Porous NiO Nanosheet Bifunctional Electrodes Modified with Ultrafine Ni₃S₂ Quantum Dots for Green Hydrogen Production via Urea Electrolysis

Abstract

Electrolysis of urea can simultaneously produce molecular hydrogen and alleviate the environmental problems caused by urea-rich wastewater effluents. Therefore, it is of great significance to develop low-cost, highly active, and resistant electrodes and electrocatalysts to achieve high-efficiency urea electrolysis processes. In this study, porous NiO nanosheets (NiO/Ni3S2/NF) decorated with Ni3S2 quantum dots were prepared on the surface of nickel foam (NF) via the Kirkendall effect by the gas-phase vulcanization reaction. The obtained NiO/Ni3S2/NF exhibits good electrocatalytic activity and stability toward the urea oxidation reaction (UOR) and hydrogen evolution reaction (HER). An electrolyzer containing NiO/Ni3S2/NF||NiO/Ni3S2/NF on both the anode and cathode, immersed in an alkaline aqueous solution containing urea, is assembled, and only a cell voltage of 1.408 V is required to reach a current density of 10 mA cm–2, a value which is much lower than that for an electrolyzer made of RuO2/NF||Pt/C/NF (1.490 V).
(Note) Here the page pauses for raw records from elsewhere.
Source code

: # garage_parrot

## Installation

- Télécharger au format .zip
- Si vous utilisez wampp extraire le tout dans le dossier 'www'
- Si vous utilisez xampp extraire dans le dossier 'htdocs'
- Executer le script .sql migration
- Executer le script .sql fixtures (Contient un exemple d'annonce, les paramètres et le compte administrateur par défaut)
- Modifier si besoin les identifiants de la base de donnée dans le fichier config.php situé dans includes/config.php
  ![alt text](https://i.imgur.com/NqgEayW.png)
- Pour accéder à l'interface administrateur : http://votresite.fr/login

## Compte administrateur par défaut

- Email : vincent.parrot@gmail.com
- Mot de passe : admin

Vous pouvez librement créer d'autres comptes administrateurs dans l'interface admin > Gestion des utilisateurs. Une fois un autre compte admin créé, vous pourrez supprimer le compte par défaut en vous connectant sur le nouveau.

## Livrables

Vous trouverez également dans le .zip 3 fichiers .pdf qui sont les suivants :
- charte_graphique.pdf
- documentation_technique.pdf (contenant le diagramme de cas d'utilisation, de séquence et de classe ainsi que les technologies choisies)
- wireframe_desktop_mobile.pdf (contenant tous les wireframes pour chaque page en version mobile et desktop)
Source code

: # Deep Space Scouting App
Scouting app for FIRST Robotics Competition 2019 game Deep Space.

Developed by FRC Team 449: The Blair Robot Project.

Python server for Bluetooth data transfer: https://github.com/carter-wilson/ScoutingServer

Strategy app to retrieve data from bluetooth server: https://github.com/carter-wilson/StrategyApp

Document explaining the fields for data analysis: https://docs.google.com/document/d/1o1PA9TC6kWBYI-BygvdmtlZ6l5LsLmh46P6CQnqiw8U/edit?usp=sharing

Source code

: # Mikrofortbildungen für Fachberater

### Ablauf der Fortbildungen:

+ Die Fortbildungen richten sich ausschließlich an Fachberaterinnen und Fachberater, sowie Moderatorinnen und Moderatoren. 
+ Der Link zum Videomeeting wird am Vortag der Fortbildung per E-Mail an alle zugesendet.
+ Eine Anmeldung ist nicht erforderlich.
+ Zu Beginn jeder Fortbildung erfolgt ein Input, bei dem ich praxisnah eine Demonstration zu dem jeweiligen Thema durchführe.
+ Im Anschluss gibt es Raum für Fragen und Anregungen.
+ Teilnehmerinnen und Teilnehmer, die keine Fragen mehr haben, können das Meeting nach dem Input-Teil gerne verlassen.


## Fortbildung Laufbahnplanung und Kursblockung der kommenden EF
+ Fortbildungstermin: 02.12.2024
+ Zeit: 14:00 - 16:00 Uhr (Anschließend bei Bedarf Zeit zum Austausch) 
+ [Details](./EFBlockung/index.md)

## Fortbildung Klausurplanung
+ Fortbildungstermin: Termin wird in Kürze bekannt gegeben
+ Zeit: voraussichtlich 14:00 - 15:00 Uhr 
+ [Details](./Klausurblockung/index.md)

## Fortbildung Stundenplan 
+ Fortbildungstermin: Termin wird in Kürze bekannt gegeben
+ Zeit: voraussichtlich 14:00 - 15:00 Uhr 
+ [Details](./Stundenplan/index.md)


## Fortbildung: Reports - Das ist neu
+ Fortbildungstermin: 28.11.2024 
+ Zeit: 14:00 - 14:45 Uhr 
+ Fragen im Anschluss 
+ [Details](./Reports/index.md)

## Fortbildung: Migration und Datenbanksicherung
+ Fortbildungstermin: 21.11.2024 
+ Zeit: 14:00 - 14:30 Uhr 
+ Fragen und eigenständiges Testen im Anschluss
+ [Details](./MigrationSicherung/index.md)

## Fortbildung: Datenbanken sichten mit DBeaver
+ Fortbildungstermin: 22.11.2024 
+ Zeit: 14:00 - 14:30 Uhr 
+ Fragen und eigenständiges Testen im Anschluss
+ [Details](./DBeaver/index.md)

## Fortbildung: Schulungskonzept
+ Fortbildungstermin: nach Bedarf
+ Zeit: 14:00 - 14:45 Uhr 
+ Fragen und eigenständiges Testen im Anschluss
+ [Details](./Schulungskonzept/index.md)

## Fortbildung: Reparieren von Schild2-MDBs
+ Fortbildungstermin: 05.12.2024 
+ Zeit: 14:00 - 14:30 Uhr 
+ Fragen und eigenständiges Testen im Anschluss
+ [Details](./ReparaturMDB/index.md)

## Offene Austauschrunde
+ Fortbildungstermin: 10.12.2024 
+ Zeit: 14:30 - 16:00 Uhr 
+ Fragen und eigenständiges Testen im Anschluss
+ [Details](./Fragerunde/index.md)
It is found that the superior catalytic performance of NiO/Ni3S2/NF is mainly attributed to the uniform pore structure on NiO nanosheets and the synergistic effect between Ni3S2 quantum dots and NiO nanosheets. This study provides a method to simultaneously construct the porous structure and heterostructure through gas-phase reactions.